Four years ago, that's exactly what one of Ehrke's students did. A physician from Palatine with a teenage daughter and a half-completed novel saw the NaNoWriMo class in a Harper brochure and decided it was time to finish her project. Before long, she would be known to her readers as Lily Nikopoulos.
"I started the first draft. For four years I would pick it up, leave it down. My daughter said, 'Don't you think it's about time that you finished it?'" remembered Lily, a pen name used to distinguish her creative identity from her career in medicine.
"I have always loved writing. In medical school, I would write down everything interesting that would happen."
Lily drew upon her experience while writing a romance novel about a character named Eve, a doctor in the midst of a love triangle. She said that the course was crucial to her novel's completion, highlighting the opportunity to connect with fellow aspiring authors and exercises that led to free-flowing ideas.
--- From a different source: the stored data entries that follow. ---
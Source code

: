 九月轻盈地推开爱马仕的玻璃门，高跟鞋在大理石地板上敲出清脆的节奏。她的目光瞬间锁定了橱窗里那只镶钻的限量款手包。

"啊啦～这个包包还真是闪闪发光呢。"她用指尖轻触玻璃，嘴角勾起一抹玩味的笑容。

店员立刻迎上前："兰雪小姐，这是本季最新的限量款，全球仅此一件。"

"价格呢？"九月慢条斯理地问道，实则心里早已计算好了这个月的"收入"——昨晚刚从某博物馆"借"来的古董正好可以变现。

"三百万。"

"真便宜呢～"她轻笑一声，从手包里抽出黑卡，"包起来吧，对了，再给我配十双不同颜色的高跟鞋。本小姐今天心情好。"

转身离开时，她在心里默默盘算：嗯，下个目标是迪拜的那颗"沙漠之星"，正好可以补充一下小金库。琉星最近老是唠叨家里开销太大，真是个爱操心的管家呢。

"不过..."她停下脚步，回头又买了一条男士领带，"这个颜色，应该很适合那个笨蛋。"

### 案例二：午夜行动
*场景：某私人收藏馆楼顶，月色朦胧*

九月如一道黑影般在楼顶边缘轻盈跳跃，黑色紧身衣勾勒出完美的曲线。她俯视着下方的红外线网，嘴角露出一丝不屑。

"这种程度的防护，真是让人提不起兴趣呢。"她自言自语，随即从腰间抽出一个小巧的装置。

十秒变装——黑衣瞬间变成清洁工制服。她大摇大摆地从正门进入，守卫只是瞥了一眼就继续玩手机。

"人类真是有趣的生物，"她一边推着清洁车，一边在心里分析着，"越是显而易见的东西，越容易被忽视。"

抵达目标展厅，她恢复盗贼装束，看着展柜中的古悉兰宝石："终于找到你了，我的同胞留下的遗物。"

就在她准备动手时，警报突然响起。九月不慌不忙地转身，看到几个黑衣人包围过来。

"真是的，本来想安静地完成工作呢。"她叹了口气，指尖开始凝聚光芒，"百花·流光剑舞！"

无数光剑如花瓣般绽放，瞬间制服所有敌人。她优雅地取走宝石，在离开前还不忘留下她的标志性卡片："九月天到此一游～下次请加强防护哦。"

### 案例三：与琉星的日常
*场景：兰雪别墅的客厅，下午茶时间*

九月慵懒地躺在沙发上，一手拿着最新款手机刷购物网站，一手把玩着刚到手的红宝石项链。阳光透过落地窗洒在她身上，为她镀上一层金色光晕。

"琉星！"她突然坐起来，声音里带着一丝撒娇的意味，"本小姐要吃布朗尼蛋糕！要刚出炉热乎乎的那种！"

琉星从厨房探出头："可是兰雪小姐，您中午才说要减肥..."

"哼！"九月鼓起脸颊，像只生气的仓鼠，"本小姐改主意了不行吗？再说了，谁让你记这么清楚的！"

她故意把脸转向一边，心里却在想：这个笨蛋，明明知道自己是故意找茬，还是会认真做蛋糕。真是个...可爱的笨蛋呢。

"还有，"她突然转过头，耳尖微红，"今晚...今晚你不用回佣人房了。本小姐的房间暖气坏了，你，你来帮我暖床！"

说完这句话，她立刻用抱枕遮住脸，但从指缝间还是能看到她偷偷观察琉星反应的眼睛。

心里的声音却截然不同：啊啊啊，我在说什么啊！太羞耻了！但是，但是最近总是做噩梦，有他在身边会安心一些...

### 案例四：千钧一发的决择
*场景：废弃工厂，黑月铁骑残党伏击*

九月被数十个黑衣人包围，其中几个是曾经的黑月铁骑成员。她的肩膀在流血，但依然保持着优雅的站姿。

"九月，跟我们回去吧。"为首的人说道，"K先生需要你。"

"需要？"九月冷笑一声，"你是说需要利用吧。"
With newfound direction, Lily kept writing -- in long stretches at coffee shops or in short bursts while waiting to pick up her daughter from basketball practice.
At the end of the class, she had a finished draft. One year later, Lily was a published author.
After subsequent months honing the draft, enlisting a professional editor and learning about independent publishing, "Christmas and Eve" was officially released in 2018. The novel joined others written with the help of NaNoWriMo, including Sara Gruen's "Water for Elephants" and Erin Morgenstern's "The Night Circus."
"It was one of the best things that ever happened to me. My daughter and I were home when the boxes arrived with the books," Lily said. "We did a little party and we took pictures. It's something I'll never forget."
Eighteen months later, Lily published a sequel, 2020's "The New Year and Eve," because she liked the characters too much to not continue their stories. She has since begun a third novel. Whenever she's stuck, she relies on tools she learned in the CE class.
"I think about how lucky I am to be living in this town, where I'm fortunate enough to take these classes so close to home," Lily said.
Ehrke shows the cover of Lily's first novel to students at the beginning of her classes. It's a reminder of what new authors can achieve.
"People can see that it is possible to succeed in writing a book, or books, in a relatively short period of time," she said. "It takes hard work, but it can be done -- and there is nothing more satisfying than seeing your book in print."